Banking Firm FairX Stops Operating After Problems With Its Funding, Failing to Create Licensed Bank
- Banking firm FairX shuts down its operations
- The decision was taken by the firm due to a lack of funding
The financial services company FairX had to shut its operations down due to lack of funding.
The information was released by the firm in a Twitter thread that was written on July 19. The firm couldn’t set up a licensed national bank, which is closely related to the aforementioned lack of funds.
FairX Shuts Down Due To A Lack Of Funds
During the last 14 months, the firm has been working in order to be able to set up a licensed national bank. The goal was to work as a dematerialized bank deposit that was going to be denominated in U.S. dollars.
The company commented about this financial institution:
“This dematerialized bank deposit would act, in many respects, similarly to a stablecoin, except a stablecoin this was not.
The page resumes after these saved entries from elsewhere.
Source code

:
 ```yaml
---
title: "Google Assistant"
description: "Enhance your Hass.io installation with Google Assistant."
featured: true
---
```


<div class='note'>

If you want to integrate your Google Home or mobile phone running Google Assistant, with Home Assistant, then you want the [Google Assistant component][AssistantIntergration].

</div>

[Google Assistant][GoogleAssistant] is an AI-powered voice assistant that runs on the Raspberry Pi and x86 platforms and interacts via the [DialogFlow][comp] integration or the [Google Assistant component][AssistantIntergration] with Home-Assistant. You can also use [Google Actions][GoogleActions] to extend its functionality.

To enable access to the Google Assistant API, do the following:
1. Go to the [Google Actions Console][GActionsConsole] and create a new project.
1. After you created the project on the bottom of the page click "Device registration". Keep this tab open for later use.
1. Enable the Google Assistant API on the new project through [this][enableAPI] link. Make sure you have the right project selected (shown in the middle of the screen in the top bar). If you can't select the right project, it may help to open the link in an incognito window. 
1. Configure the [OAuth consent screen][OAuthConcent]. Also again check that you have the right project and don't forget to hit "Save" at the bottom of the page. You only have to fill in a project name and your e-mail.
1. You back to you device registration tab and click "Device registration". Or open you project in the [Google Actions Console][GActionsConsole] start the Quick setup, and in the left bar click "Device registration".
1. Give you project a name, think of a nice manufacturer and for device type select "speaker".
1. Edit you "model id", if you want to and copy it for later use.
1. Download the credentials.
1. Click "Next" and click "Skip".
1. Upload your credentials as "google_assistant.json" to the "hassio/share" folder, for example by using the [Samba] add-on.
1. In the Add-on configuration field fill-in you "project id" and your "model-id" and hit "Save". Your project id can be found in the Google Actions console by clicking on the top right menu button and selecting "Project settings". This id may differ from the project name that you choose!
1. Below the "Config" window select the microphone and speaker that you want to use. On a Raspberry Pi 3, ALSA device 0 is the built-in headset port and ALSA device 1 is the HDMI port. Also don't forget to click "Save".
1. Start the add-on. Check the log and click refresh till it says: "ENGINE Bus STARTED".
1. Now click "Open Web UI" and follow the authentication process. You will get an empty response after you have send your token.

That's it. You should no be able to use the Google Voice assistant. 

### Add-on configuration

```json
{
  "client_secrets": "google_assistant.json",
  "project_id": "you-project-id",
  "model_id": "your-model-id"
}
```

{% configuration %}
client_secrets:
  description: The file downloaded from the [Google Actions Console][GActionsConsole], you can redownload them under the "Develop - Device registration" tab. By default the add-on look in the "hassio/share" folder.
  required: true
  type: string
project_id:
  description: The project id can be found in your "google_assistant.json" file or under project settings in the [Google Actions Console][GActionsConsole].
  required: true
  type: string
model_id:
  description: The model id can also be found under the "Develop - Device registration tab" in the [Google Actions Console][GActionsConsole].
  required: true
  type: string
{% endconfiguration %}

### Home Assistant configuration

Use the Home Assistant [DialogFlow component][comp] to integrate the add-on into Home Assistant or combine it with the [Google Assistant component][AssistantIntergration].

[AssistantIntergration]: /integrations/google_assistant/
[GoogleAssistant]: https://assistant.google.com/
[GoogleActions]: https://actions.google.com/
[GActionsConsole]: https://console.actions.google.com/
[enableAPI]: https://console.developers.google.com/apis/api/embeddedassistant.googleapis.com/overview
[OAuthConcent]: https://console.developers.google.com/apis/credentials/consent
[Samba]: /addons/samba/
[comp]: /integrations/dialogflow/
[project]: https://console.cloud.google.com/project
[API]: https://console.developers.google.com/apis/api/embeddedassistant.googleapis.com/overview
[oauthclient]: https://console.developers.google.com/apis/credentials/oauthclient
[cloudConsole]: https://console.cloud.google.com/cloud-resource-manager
A stablecoin, by its definition, is not an asset that can settle transactions between banks in the context of, say, ACH [automated clearing house] or CC [credit card] transactions.”
The firm explains that it was able to succeed in introducing its business idea to regulators and being compliant with Know Your Customer (KYC), Anti Money Laundering (AML) and Anti Terrorism Financing (ATF) rules that governments impose to crypto-related companies.
There are several companies in the crypto market that had to shut their operations down for many different reasons. In many cases, these firms operate through an illegal scheme or were affected by hacks.
In many other cases, regulatory issues affect the performance of a virtual currency firm in a specific jurisdiction.